Work item> The full text of the records below, minus any pictures, should be given back word for word.

Excerpted data START

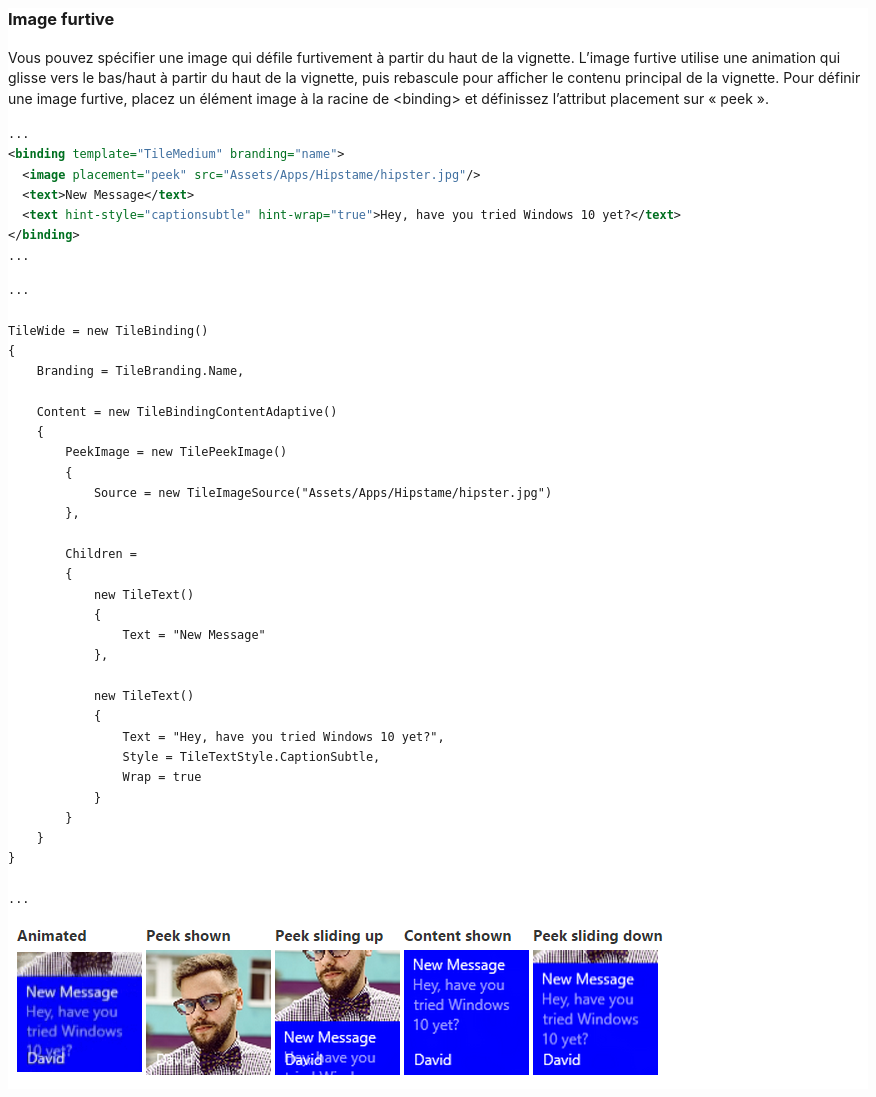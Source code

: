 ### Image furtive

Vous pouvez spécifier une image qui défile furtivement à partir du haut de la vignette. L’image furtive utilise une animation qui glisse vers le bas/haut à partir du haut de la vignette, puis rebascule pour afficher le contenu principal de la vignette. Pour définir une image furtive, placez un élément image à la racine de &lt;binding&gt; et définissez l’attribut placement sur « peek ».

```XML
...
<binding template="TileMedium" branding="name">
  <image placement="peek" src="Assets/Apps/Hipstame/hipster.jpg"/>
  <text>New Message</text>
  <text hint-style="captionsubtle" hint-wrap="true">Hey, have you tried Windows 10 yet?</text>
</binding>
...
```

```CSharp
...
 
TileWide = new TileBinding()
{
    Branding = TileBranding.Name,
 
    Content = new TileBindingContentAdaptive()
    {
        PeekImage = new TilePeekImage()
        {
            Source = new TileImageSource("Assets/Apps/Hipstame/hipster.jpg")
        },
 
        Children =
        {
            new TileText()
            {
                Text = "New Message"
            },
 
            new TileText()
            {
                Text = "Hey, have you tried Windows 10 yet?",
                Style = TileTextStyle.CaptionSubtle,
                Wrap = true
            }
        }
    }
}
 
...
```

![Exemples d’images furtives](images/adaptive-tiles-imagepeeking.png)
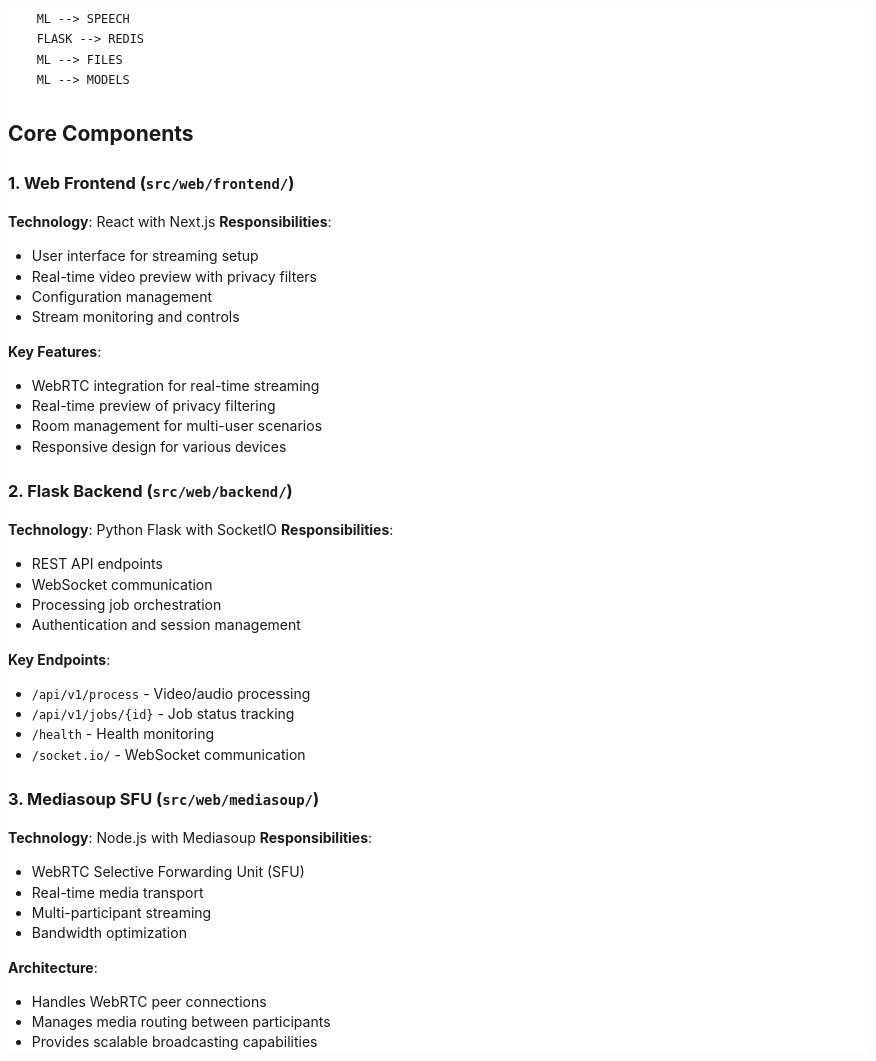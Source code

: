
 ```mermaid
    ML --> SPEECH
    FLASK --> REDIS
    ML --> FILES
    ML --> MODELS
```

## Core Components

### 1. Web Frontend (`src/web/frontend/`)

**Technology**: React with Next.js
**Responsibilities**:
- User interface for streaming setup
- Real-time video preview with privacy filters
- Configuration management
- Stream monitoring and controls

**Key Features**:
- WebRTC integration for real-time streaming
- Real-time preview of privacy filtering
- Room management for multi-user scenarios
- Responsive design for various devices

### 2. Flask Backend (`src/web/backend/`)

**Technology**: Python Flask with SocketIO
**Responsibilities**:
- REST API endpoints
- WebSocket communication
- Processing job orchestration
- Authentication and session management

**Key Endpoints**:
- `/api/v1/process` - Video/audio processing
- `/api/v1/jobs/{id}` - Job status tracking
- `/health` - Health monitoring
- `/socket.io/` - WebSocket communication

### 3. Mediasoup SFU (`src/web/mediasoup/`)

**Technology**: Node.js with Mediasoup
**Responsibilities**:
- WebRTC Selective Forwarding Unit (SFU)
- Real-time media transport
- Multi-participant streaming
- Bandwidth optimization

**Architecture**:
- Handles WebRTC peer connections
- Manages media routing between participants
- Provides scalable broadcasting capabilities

Excerpted data END

Worked solution>
Source code

: ### Image furtive

Vous pouvez spécifier une image qui défile furtivement à partir du haut de la vignette. L’image furtive utilise une animation qui glisse vers le bas/haut à partir du haut de la vignette, puis rebascule pour afficher le contenu principal de la vignette. Pour définir une image furtive, placez un élément image à la racine de &lt;binding&gt; et définissez l’attribut placement sur « peek ».

```XML
...
<binding template="TileMedium" branding="name">
  <image placement="peek" src="Assets/Apps/Hipstame/hipster.jpg"/>
  <text>New Message</text>
  <text hint-style="captionsubtle" hint-wrap="true">Hey, have you tried Windows 10 yet?</text>
</binding>
...
```

```CSharp
...
 
TileWide = new TileBinding()
{
    Branding = TileBranding.Name,
 
    Content = new TileBindingContentAdaptive()
    {
        PeekImage = new TilePeekImage()
        {
            Source = new TileImageSource("Assets/Apps/Hipstame/hipster.jpg")
        },
 
        Children =
        {
            new TileText()
            {
                Text = "New Message"
            },
 
            new TileText()
            {
                Text = "Hey, have you tried Windows 10 yet?",
                Style = TileTextStyle.CaptionSubtle,
                Wrap = true
            }
        }
    }
}
 
...
```

![Exemples d’images furtives](images/adaptive-tiles-imagepeeking.png)
Source code

:
 ```mermaid
    ML --> SPEECH
    FLASK --> REDIS
    ML --> FILES
    ML --> MODELS
```

## Core Components

### 1. Web Frontend (`src/web/frontend/`)

**Technology**: React with Next.js
**Responsibilities**:
- User interface for streaming setup
- Real-time video preview with privacy filters
- Configuration management
- Stream monitoring and controls

**Key Features**:
- WebRTC integration for real-time streaming
- Real-time preview of privacy filtering
- Room management for multi-user scenarios
- Responsive design for various devices

### 2. Flask Backend (`src/web/backend/`)

**Technology**: Python Flask with SocketIO
**Responsibilities**:
- REST API endpoints
- WebSocket communication
- Processing job orchestration
- Authentication and session management

**Key Endpoints**:
- `/api/v1/process` - Video/audio processing
- `/api/v1/jobs/{id}` - Job status tracking
- `/health` - Health monitoring
- `/socket.io/` - WebSocket communication

### 3. Mediasoup SFU (`src/web/mediasoup/`)

**Technology**: Node.js with Mediasoup
**Responsibilities**:
- WebRTC Selective Forwarding Unit (SFU)
- Real-time media transport
- Multi-participant streaming
- Bandwidth optimization

**Architecture**:
- Handles WebRTC peer connections
- Manages media routing between participants
- Provides scalable broadcasting capabilities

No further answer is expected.